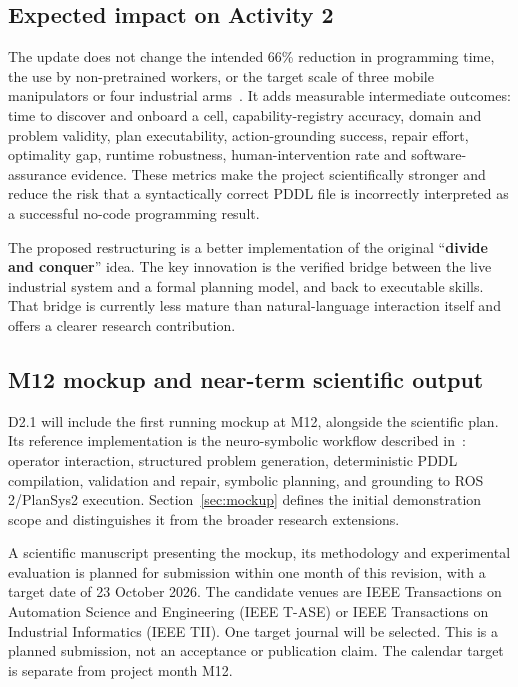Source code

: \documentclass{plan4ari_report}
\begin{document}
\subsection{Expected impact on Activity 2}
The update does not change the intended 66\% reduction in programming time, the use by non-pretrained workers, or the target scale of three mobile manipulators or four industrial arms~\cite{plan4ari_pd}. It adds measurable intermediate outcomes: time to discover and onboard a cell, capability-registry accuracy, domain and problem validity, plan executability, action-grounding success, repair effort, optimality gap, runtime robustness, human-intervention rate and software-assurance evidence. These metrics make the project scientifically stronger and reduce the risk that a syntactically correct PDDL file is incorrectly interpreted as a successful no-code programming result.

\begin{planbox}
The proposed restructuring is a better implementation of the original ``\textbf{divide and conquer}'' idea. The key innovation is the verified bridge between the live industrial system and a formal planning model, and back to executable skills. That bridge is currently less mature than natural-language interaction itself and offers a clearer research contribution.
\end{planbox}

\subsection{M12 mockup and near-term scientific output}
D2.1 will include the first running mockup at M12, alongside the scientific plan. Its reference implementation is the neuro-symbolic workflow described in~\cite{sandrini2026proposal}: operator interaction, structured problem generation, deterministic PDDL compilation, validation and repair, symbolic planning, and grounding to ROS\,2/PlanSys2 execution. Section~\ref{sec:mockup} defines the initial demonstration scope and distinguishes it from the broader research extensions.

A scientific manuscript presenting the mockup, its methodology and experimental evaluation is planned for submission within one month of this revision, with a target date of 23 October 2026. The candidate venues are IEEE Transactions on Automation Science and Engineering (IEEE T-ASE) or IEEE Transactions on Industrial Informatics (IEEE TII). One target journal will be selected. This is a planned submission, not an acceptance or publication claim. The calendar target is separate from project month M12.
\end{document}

########################################

Your answer should consist of the lines from the material that contain "subsection".

\subsection{Expected impact on Activity 2}
\subsection{M12 mockup and near-term scientific output}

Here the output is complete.